Jupyter notebook
Jupyter Notebook is a web application for creating and sharing computational documents. It offers a simple, streamlined, document-centric experience. This app will allow you to run a Jupyter Notebook server in a SLURM job and access it directly from your browser.
Starting the app
Start by selecting the amount of resources that you expect to use and for how long:
Now it's important to choose an appropriate hardware partition for your job. You almost always want to use the default-op
partition where CPUs are shared, however if you are sure that you will keep them busy for most of the duration by optimizing CPU efficiency, or if you need a lot of memory, you can go ahead and use other partitions. Otherwise, please just use the default-op
partition. If you need to use a specific node, for example if you need some fast and local scratch space, you can type the hostname in the Nodelist field, otherwise just leave it blank. Keep in mind that selecting individual compute nodes may result in additional queue time.
Lastly, you can give the job an appropriate name and choose when you would like to receive an email. Most users don't need to choose between different accounts, since your user will likely only belong to a single one, in which case just leave it as-is. Then click Launch!
Accessing the app
When you've clicked Launch SLURM will immediately start finding a compute node with the requested amount of resources available, and you will see a Queued status. When the chosen hardware partition is not fully allocated this usually only takes a few seconds, however if it takes longer, you can check the job status and the reason why it's pending under the Jobs menu, or by using shell commands.
When the job has been granted a resource allocation the server needs a little while to start and you will see the status change to Starting
and when it finishes a button will appear to launch the notebook:
You can now start working:
Stopping the app
When you are done with your work, it's important to stop the app to free up resources for other users. You can do that by either clicking the Quit button inside the notebook server in the top right corner:
or click the red Cancel button under My Interactive Sessions, see the screenshots above.
Always inspect and optimize efficiency for next time!
When the job completes, !!!ALWAYS!!! inspect the CPU and memory usage of the job in either the notification email received or using these commands and adjust the next job accordingly! This is essential to avoid wasting resources which other people could have used.

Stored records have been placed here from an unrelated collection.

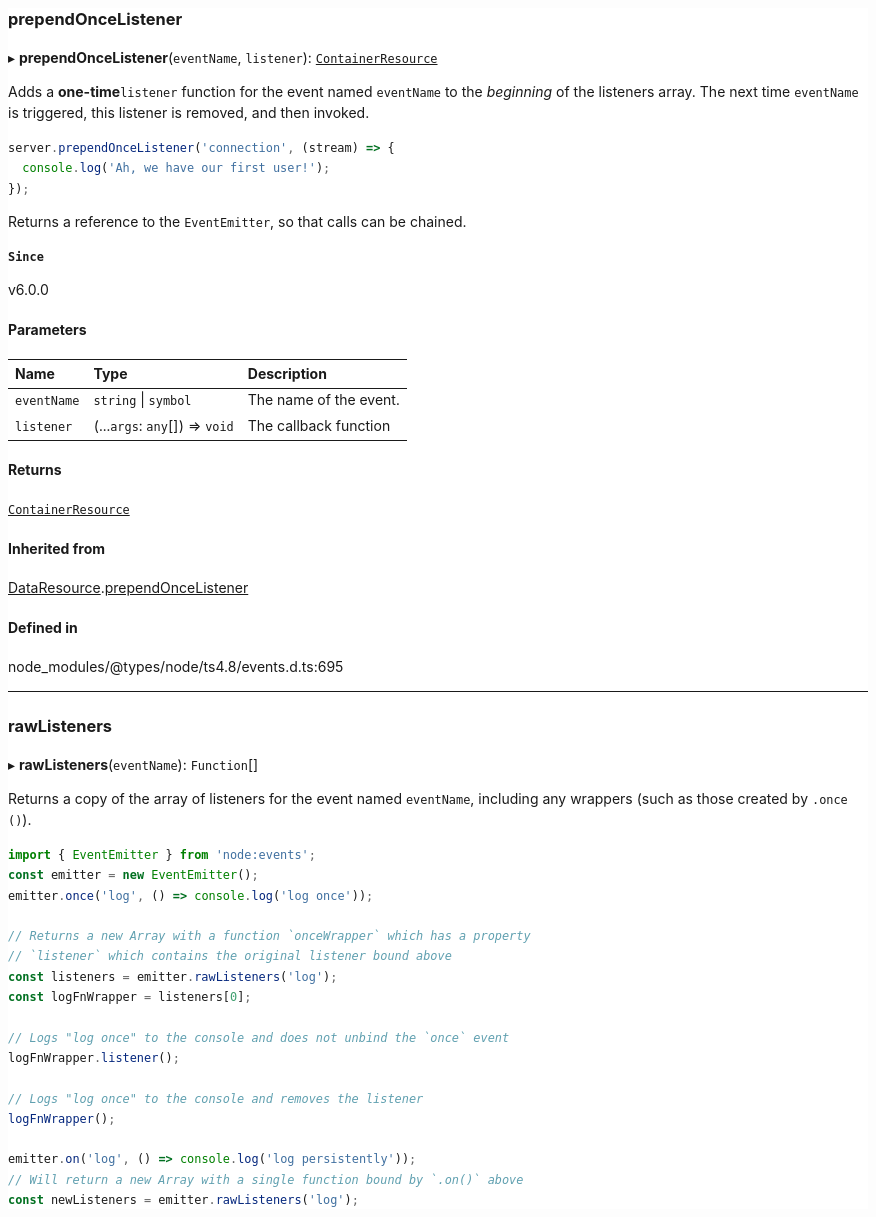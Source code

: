 ### prependOnceListener

▸ **prependOnceListener**(`eventName`, `listener`): [`ContainerResource`](ContainerResource.md)

Adds a **one-time**`listener` function for the event named `eventName` to the _beginning_ of the listeners array. The next time `eventName` is triggered, this
listener is removed, and then invoked.

```js
server.prependOnceListener('connection', (stream) => {
  console.log('Ah, we have our first user!');
});
```

Returns a reference to the `EventEmitter`, so that calls can be chained.

**`Since`**

v6.0.0

#### Parameters

| Name | Type | Description |
| :------ | :------ | :------ |
| `eventName` | `string` \| `symbol` | The name of the event. |
| `listener` | (...`args`: `any`[]) => `void` | The callback function |

#### Returns

[`ContainerResource`](ContainerResource.md)

#### Inherited from

[DataResource](DataResource.md).[prependOnceListener](DataResource.md#prependoncelistener)

#### Defined in

node_modules/@types/node/ts4.8/events.d.ts:695

___

### rawListeners

▸ **rawListeners**(`eventName`): `Function`[]

Returns a copy of the array of listeners for the event named `eventName`,
including any wrappers (such as those created by `.once()`).

```js
import { EventEmitter } from 'node:events';
const emitter = new EventEmitter();
emitter.once('log', () => console.log('log once'));

// Returns a new Array with a function `onceWrapper` which has a property
// `listener` which contains the original listener bound above
const listeners = emitter.rawListeners('log');
const logFnWrapper = listeners[0];

// Logs "log once" to the console and does not unbind the `once` event
logFnWrapper.listener();

// Logs "log once" to the console and removes the listener
logFnWrapper();

emitter.on('log', () => console.log('log persistently'));
// Will return a new Array with a single function bound by `.on()` above
const newListeners = emitter.rawListeners('log');

```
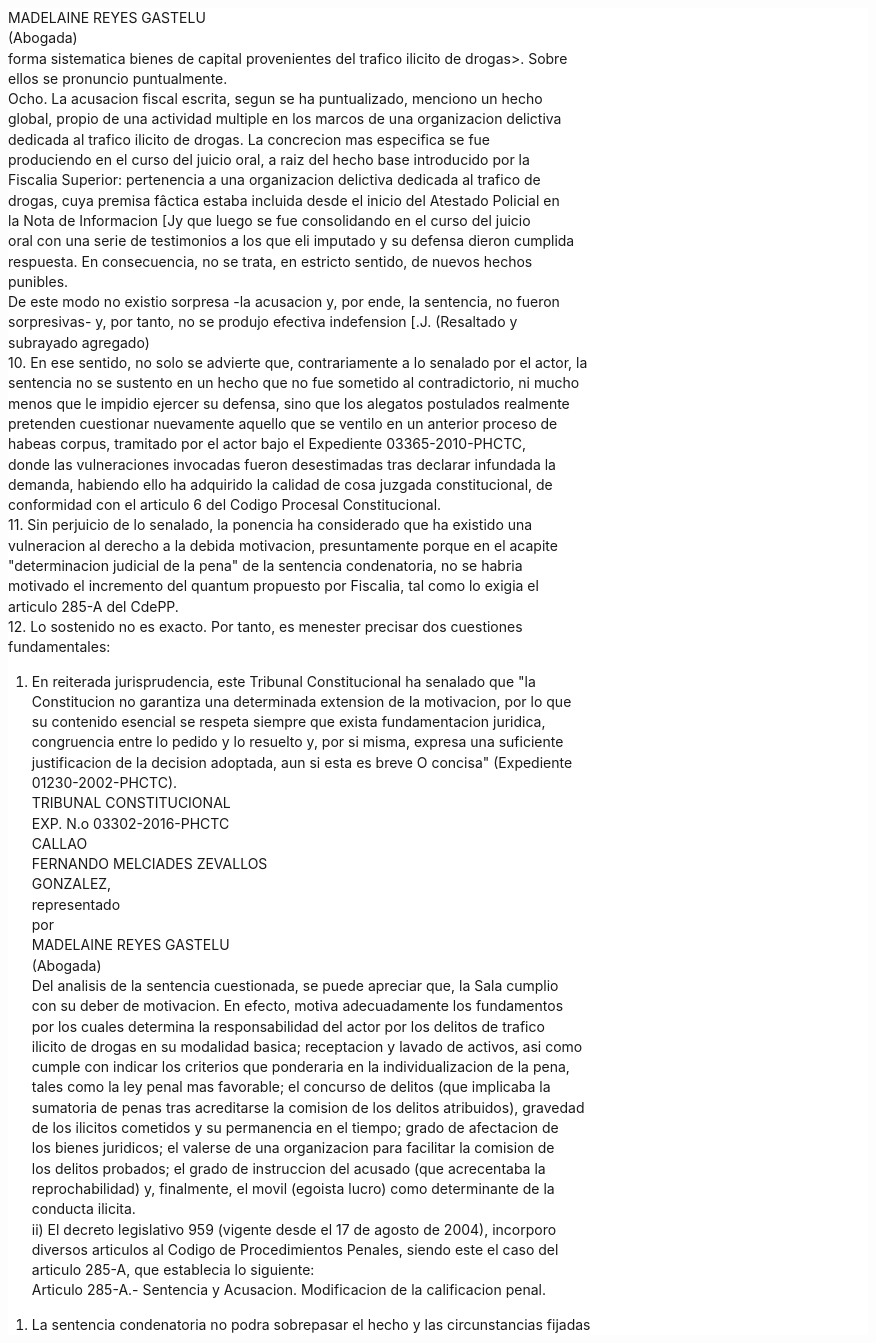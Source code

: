 MADELAINE REYES GASTELU  
(Abogada)  
forma sistematica bienes de capital provenientes del trafico ilicito de drogas>. Sobre  
ellos se pronuncio puntualmente.  
Ocho. La acusacion fiscal escrita, segun se ha puntualizado, menciono un hecho  
global, propio de una actividad multiple en los marcos de una organizacion delictiva  
dedicada al trafico ilicito de drogas. La concrecion mas especifica se fue  
produciendo en el curso del juicio oral, a raiz del hecho base introducido por la  
Fiscalia Superior: pertenencia a una organizacion delictiva dedicada al trafico de  
drogas, cuya premisa fâctica estaba incluida desde el inicio del Atestado Policial en  
la Nota de Informacion [Jy que luego se fue consolidando en el curso del juicio  
oral con una serie de testimonios a los que eli imputado y su defensa dieron cumplida  
respuesta. En consecuencia, no se trata, en estricto sentido, de nuevos hechos  
punibles.  
De este modo no existio sorpresa -la acusacion y, por ende, la sentencia, no fueron  
sorpresivas- y, por tanto, no se produjo efectiva indefension [.J. (Resaltado y  
subrayado agregado)  
10. En ese sentido, no solo se advierte que, contrariamente a lo senalado por el actor, la  
sentencia no se sustento en un hecho que no fue sometido al contradictorio, ni mucho  
menos que le impidio ejercer su defensa, sino que los alegatos postulados realmente  
pretenden cuestionar nuevamente aquello que se ventilo en un anterior proceso de  
habeas corpus, tramitado por el actor bajo el Expediente 03365-2010-PHCTC,  
donde las vulneraciones invocadas fueron desestimadas tras declarar infundada la  
demanda, habiendo ello ha adquirido la calidad de cosa juzgada constitucional, de  
conformidad con el articulo 6 del Codigo Procesal Constitucional.  
11. Sin perjuicio de lo senalado, la ponencia ha considerado que ha existido una  
vulneracion al derecho a la debida motivacion, presuntamente porque en el acapite  
"determinacion judicial de la pena" de la sentencia condenatoria, no se habria  
motivado el incremento del quantum propuesto por Fiscalia, tal como lo exigia el  
articulo 285-A del CdePP.  
12. Lo sostenido no es exacto. Por tanto, es menester precisar dos cuestiones  
fundamentales:  
1) En reiterada jurisprudencia, este Tribunal Constitucional ha senalado que "la  
Constitucion no garantiza una determinada extension de la motivacion, por lo que  
su contenido esencial se respeta siempre que exista fundamentacion juridica,  
congruencia entre lo pedido y lo resuelto y, por si misma, expresa una suficiente  
justificacion de la decision adoptada, aun si esta es breve O concisa" (Expediente  
01230-2002-PHCTC).  
TRIBUNAL CONSTITUCIONAL  
EXP. N.o 03302-2016-PHCTC  
CALLAO  
FERNANDO MELCIADES ZEVALLOS  
GONZALEZ,  
representado  
por  
MADELAINE REYES GASTELU  
(Abogada)  
Del analisis de la sentencia cuestionada, se puede apreciar que, la Sala cumplio  
con su deber de motivacion. En efecto, motiva adecuadamente los fundamentos  
por los cuales determina la responsabilidad del actor por los delitos de trafico  
ilicito de drogas en su modalidad basica; receptacion y lavado de activos, asi como  
cumple con indicar los criterios que ponderaria en la individualizacion de la pena,  
tales como la ley penal mas favorable; el concurso de delitos (que implicaba la  
sumatoria de penas tras acreditarse la comision de los delitos atribuidos), gravedad  
de los ilicitos cometidos y su permanencia en el tiempo; grado de afectacion de  
los bienes juridicos; el valerse de una organizacion para facilitar la comision de  
los delitos probados; el grado de instruccion del acusado (que acrecentaba la  
reprochabilidad) y, finalmente, el movil (egoista lucro) como determinante de la  
conducta ilicita.  
ii) El decreto legislativo 959 (vigente desde el 17 de agosto de 2004), incorporo  
diversos articulos al Codigo de Procedimientos Penales, siendo este el caso del  
articulo 285-A, que establecia lo siguiente:  
Articulo 285-A.- Sentencia y Acusacion. Modificacion de la calificacion penal.  
1. La sentencia condenatoria no podra sobrepasar el hecho y las circunstancias fijadas  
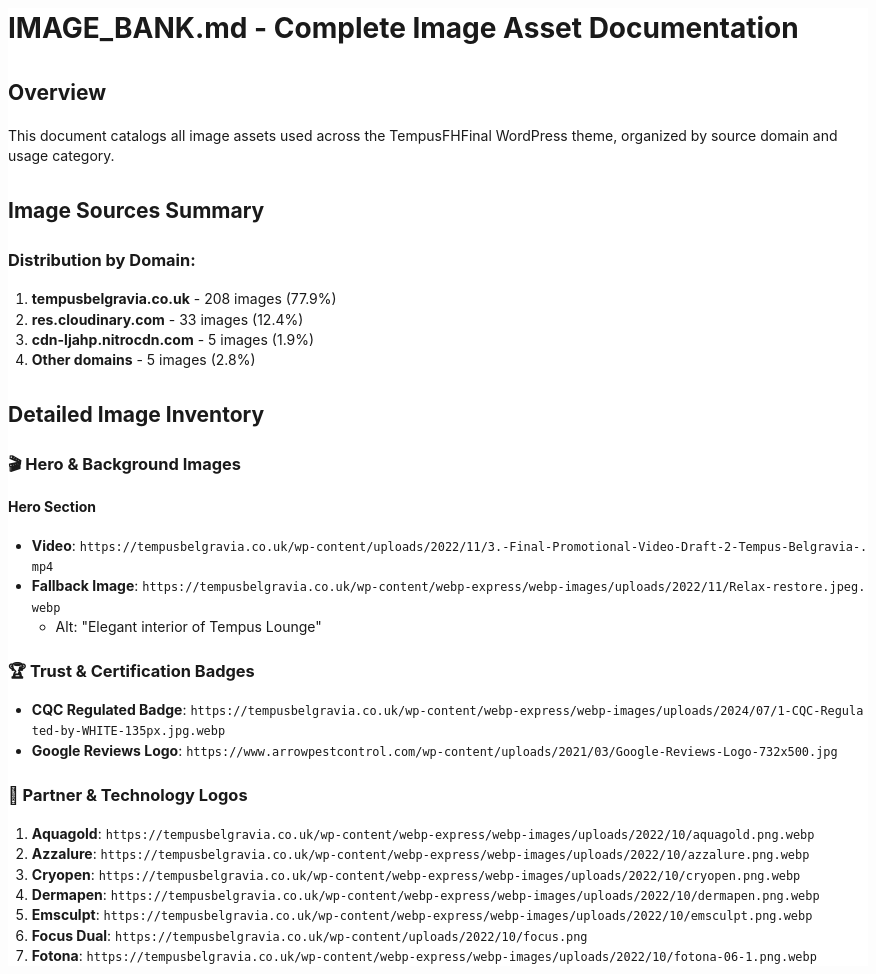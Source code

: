 # IMAGE_BANK.md - Complete Image Asset Documentation

## Overview
This document catalogs all image assets used across the TempusFHFinal WordPress theme, organized by source domain and usage category.

## Image Sources Summary

### Distribution by Domain:
1. **tempusbelgravia.co.uk** - 208 images (77.9%)
2. **res.cloudinary.com** - 33 images (12.4%)
3. **cdn-ljahp.nitrocdn.com** - 5 images (1.9%)
4. **Other domains** - 5 images (2.8%)

## Detailed Image Inventory

### 🎬 Hero & Background Images

#### Hero Section
- **Video**: `https://tempusbelgravia.co.uk/wp-content/uploads/2022/11/3.-Final-Promotional-Video-Draft-2-Tempus-Belgravia-.mp4`
- **Fallback Image**: `https://tempusbelgravia.co.uk/wp-content/webp-express/webp-images/uploads/2022/11/Relax-restore.jpeg.webp`
  - Alt: "Elegant interior of Tempus Lounge"

### 🏆 Trust & Certification Badges

- **CQC Regulated Badge**: `https://tempusbelgravia.co.uk/wp-content/webp-express/webp-images/uploads/2024/07/1-CQC-Regulated-by-WHITE-135px.jpg.webp`
- **Google Reviews Logo**: `https://www.arrowpestcontrol.com/wp-content/uploads/2021/03/Google-Reviews-Logo-732x500.jpg`

### 🤝 Partner & Technology Logos

1. **Aquagold**: `https://tempusbelgravia.co.uk/wp-content/webp-express/webp-images/uploads/2022/10/aquagold.png.webp`
2. **Azzalure**: `https://tempusbelgravia.co.uk/wp-content/webp-express/webp-images/uploads/2022/10/azzalure.png.webp`
3. **Cryopen**: `https://tempusbelgravia.co.uk/wp-content/webp-express/webp-images/uploads/2022/10/cryopen.png.webp`
4. **Dermapen**: `https://tempusbelgravia.co.uk/wp-content/webp-express/webp-images/uploads/2022/10/dermapen.png.webp`
5. **Emsculpt**: `https://tempusbelgravia.co.uk/wp-content/webp-express/webp-images/uploads/2022/10/emsculpt.png.webp`
6. **Focus Dual**: `https://tempusbelgravia.co.uk/wp-content/uploads/2022/10/focus.png`
7. **Fotona**: `https://tempusbelgravia.co.uk/wp-content/webp-express/webp-images/uploads/2022/10/fotona-06-1.png.webp`
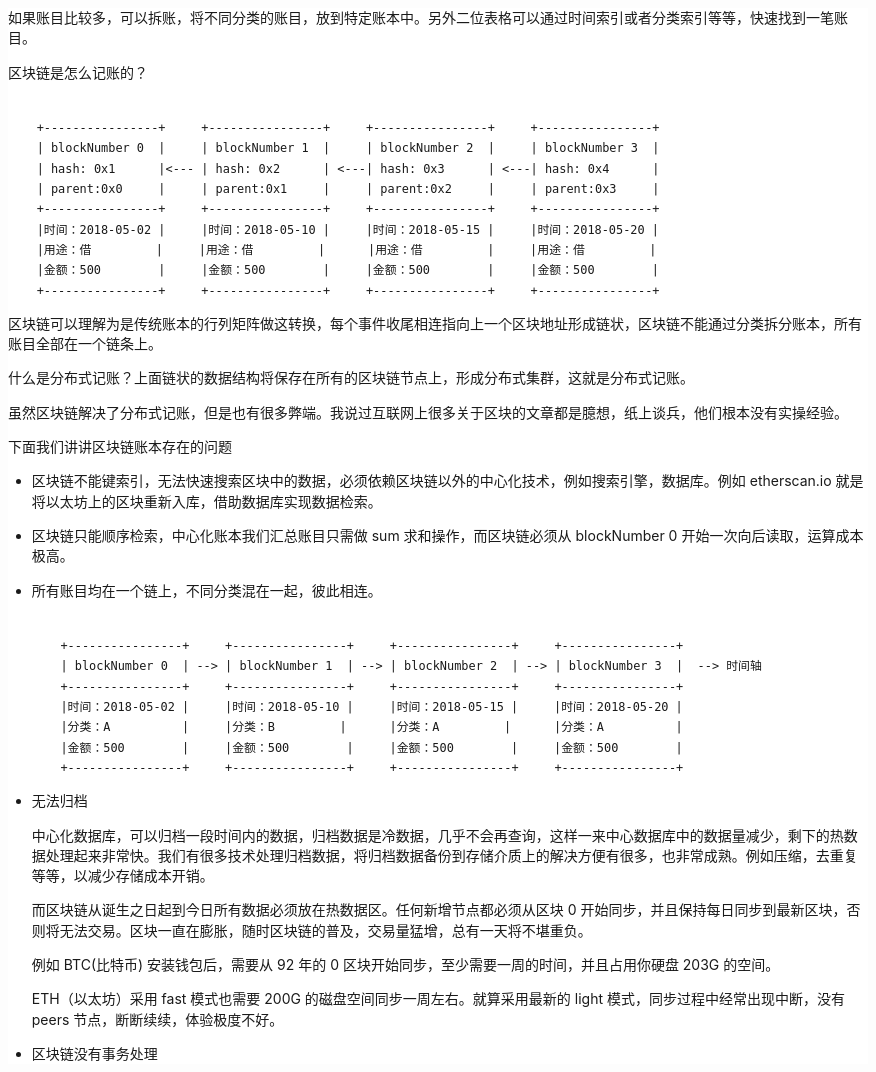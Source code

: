 如果账目比较多，可以拆账，将不同分类的账目，放到特定账本中。另外二位表格可以通过时间索引或者分类索引等等，快速找到一笔账目。

区块链是怎么记账的？

```

    +----------------+     +----------------+     +----------------+     +----------------+
    | blockNumber 0  |     | blockNumber 1  |     | blockNumber 2  |     | blockNumber 3  |
    | hash: 0x1      |<--- | hash: 0x2      | <---| hash: 0x3      | <---| hash: 0x4      |
    | parent:0x0     |     | parent:0x1     |     | parent:0x2     |     | parent:0x3     |   
    +----------------+     +----------------+     +----------------+     +----------------+
    |时间：2018-05-02 |     |时间：2018-05-10 |     |时间：2018-05-15 |     |时间：2018-05-20 |
    |用途：借         |     |用途：借         |      |用途：借         |     |用途：借         |
    |金额：500        |     |金额：500        |     |金额：500        |     |金额：500        |
    +----------------+     +----------------+     +----------------+     +----------------+

```

区块链可以理解为是传统账本的行列矩阵做这转换，每个事件收尾相连指向上一个区块地址形成链状，区块链不能通过分类拆分账本，所有账目全部在一个链条上。

什么是分布式记账？上面链状的数据结构将保存在所有的区块链节点上，形成分布式集群，这就是分布式记账。

虽然区块链解决了分布式记账，但是也有很多弊端。我说过互联网上很多关于区块的文章都是臆想，纸上谈兵，他们根本没有实操经验。

下面我们讲讲区块链账本存在的问题

*   区块链不能键索引，无法快速搜索区块中的数据，必须依赖区块链以外的中心化技术，例如搜索引擎，数据库。例如 etherscan.io 就是将以太坊上的区块重新入库，借助数据库实现数据检索。

*   区块链只能顺序检索，中心化账本我们汇总账目只需做 sum 求和操作，而区块链必须从 blockNumber 0 开始一次向后读取，运算成本极高。

*   所有账目均在一个链上，不同分类混在一起，彼此相连。

    ```

        +----------------+     +----------------+     +----------------+     +----------------+
        | blockNumber 0  | --> | blockNumber 1  | --> | blockNumber 2  | --> | blockNumber 3  |  --> 时间轴
        +----------------+     +----------------+     +----------------+     +----------------+
        |时间：2018-05-02 |     |时间：2018-05-10 |     |时间：2018-05-15 |     |时间：2018-05-20 |
        |分类：A          |     |分类：B         |      |分类：A         |      |分类：A          |
        |金额：500        |     |金额：500        |     |金额：500        |     |金额：500        |
        +----------------+     +----------------+     +----------------+     +----------------+

    ```

*   无法归档

    中心化数据库，可以归档一段时间内的数据，归档数据是冷数据，几乎不会再查询，这样一来中心数据库中的数据量减少，剩下的热数据处理起来非常快。我们有很多技术处理归档数据，将归档数据备份到存储介质上的解决方便有很多，也非常成熟。例如压缩，去重复等等，以减少存储成本开销。

    而区块链从诞生之日起到今日所有数据必须放在热数据区。任何新增节点都必须从区块 0 开始同步，并且保持每日同步到最新区块，否则将无法交易。区块一直在膨胀，随时区块链的普及，交易量猛增，总有一天将不堪重负。

    例如 BTC(比特币) 安装钱包后，需要从 92 年的 0 区块开始同步，至少需要一周的时间，并且占用你硬盘 203G 的空间。

    ETH（以太坊）采用 fast 模式也需要 200G 的磁盘空间同步一周左右。就算采用最新的 light 模式，同步过程中经常出现中断，没有 peers 节点，断断续续，体验极度不好。

*   区块链没有事务处理
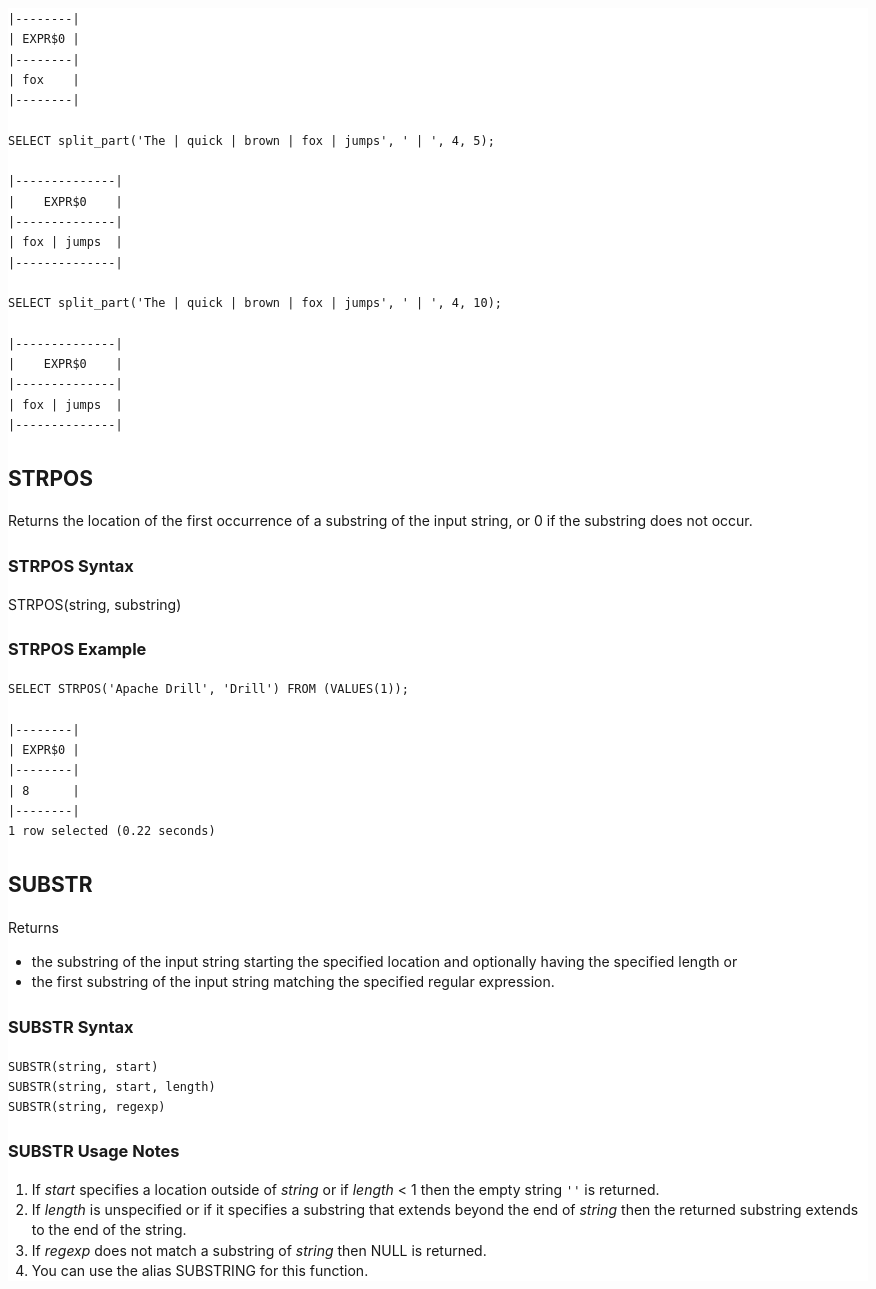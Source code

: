     |--------|
    | EXPR$0 |
    |--------|
    | fox    |
    |--------|
    
    SELECT split_part('The | quick | brown | fox | jumps', ' | ', 4, 5);

    |--------------|
    |    EXPR$0    |
    |--------------|
    | fox | jumps  |
    |--------------|
    
    SELECT split_part('The | quick | brown | fox | jumps', ' | ', 4, 10);

    |--------------|
    |    EXPR$0    |
    |--------------|
    | fox | jumps  |
    |--------------|
    
## STRPOS
Returns the location of the first occurrence of a substring of the input
string, or 0 if the substring does not occur.

### STRPOS Syntax

STRPOS(string, substring)

### STRPOS Example

    SELECT STRPOS('Apache Drill', 'Drill') FROM (VALUES(1));

    |--------|
    | EXPR$0 |
    |--------|
    | 8      |
    |--------|
    1 row selected (0.22 seconds)

## SUBSTR
Returns

- the substring of the input string starting the specified location and optionally having the specified length or
- the first substring of the input string matching the specified regular expression.

### SUBSTR Syntax

    SUBSTR(string, start)
    SUBSTR(string, start, length)
    SUBSTR(string, regexp)

### SUBSTR Usage Notes
1. If *start* specifies a location outside of *string* or if *length* < 1 then the empty string `''` is returned.
2. If *length* is unspecified or if it specifies a substring that extends beyond the end of *string* then the returned substring extends to the end of the string.
4. If _regexp_ does not match a substring of _string_ then NULL is returned.
3. You can use the alias SUBSTRING for this function.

Installing Python packages for Jupyter
From PyPI
If the exact Python version isn't important to you, you can install packages from pipy using pip
directly from a notebook using for example !pip install matplotlib
. However, this will use the default python version installed on the system, which cannot be changed and will be upgraded from time to time, which can result in incompatibilities and break dependencies between packages after each upgrade. To manage both the python version and python packages it's better to use conda environments.
Using conda environments
You can use conda environments to manage software and python packages and make them available for Jupyter notebooks by installing ipykernel
into any environment as a separate kernel:
conda activate myproject
conda install ipykernel
python -m ipykernel install --user --name myproject --display-name myproject
This will install the kernel into ${HOME}/.local/share/jupyter/kernels
with the chosen display name and make it visible from Jupyter. Select the new kernel either when creating a new notebook:
or when already working on a notebook by changing kernel from the menus:
In a similar way you can also run R code in Jupyter notebooks by installing the IRkernel into an environment:
conda activate myproject
conda install r-irkernel
R -e "IRkernel::installspec(name = 'myproject-Rkernel', displayname = 'myproject-Rkernel')"
You should see the R logo when you've chosen the correct kernel:
If you need to install R packages, don't run any install.packages()
commands, you must install R packages into the conda environment instead.